Copy out the lines of the records below, and only those lines, from the one with "18. Datadog" through the one with "- Return to", exactly as they appear.

→ **Source records**
◇ ◇ ◇

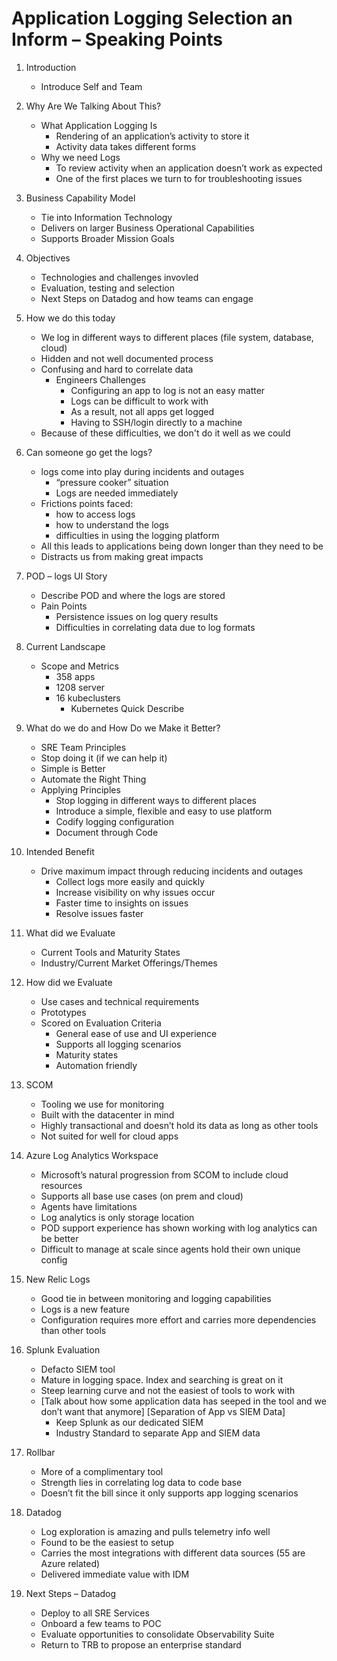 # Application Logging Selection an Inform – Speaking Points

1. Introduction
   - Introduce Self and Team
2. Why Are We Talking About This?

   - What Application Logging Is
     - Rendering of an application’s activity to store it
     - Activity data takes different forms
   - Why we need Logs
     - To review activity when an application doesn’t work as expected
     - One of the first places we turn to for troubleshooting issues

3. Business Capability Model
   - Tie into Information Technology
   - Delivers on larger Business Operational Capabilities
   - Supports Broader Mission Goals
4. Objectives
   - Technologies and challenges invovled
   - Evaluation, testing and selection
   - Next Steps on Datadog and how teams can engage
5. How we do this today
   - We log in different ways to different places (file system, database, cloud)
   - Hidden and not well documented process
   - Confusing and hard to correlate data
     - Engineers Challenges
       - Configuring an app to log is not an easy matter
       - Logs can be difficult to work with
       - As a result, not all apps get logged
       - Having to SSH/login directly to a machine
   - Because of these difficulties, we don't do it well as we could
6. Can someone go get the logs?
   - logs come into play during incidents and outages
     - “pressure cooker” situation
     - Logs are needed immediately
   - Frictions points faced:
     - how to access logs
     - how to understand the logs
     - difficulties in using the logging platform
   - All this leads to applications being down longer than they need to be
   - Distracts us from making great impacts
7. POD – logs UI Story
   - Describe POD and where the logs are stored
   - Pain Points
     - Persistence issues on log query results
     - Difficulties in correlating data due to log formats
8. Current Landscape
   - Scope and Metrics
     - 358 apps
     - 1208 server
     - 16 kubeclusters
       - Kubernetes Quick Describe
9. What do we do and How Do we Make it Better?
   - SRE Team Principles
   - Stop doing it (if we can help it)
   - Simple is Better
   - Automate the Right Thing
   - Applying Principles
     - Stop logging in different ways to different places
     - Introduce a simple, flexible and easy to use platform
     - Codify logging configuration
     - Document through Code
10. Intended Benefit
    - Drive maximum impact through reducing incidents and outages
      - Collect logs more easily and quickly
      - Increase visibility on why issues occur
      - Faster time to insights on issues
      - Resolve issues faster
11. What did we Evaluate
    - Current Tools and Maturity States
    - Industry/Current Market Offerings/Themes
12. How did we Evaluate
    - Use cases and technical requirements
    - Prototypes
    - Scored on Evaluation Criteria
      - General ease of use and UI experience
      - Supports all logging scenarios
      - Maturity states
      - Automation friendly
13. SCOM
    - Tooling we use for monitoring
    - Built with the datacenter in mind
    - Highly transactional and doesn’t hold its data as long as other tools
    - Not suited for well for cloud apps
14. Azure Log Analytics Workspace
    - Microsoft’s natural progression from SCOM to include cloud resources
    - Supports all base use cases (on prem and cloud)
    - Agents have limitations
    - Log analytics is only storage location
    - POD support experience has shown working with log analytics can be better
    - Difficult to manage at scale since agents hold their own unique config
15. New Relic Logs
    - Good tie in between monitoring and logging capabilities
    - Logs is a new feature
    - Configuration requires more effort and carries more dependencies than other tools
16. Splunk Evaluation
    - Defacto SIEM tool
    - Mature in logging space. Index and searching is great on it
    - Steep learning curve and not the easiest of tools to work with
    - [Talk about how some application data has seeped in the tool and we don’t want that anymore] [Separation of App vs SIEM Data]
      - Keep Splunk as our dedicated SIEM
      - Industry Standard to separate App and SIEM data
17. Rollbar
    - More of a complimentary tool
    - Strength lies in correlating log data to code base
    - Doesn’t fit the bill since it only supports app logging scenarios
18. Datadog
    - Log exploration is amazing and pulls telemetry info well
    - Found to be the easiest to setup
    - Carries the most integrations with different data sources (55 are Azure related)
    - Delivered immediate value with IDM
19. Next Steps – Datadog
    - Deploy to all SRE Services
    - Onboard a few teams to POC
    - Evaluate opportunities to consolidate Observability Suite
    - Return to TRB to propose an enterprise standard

◇ ◇ ◇

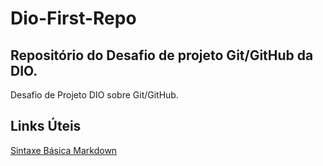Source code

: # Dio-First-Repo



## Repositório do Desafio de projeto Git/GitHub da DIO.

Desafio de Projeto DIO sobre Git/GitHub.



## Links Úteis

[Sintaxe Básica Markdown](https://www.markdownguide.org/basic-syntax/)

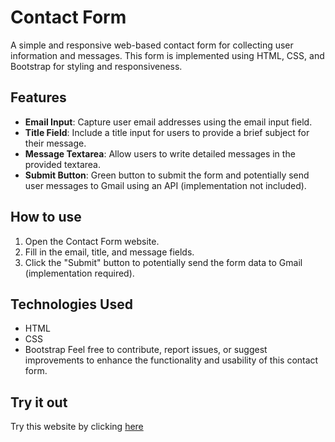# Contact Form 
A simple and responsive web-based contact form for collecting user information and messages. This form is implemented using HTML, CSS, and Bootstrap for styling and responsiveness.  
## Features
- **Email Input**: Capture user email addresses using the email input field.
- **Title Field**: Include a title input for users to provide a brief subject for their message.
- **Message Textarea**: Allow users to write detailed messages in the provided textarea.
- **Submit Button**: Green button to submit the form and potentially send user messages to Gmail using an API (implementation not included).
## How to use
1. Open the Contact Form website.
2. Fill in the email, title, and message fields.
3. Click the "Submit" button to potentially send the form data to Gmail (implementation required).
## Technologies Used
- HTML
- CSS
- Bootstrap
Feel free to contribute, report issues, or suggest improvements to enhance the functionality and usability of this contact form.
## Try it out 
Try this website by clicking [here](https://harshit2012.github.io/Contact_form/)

◇ ◇ ◇

→ **Exercise solution**
18. Datadog
    - Log exploration is amazing and pulls telemetry info well
    - Found to be the easiest to setup
    - Carries the most integrations with different data sources (55 are Azure related)
    - Delivered immediate value with IDM
19. Next Steps – Datadog
    - Deploy to all SRE Services
    - Onboard a few teams to POC
    - Evaluate opportunities to consolidate Observability Suite
    - Return to TRB to propose an enterprise standard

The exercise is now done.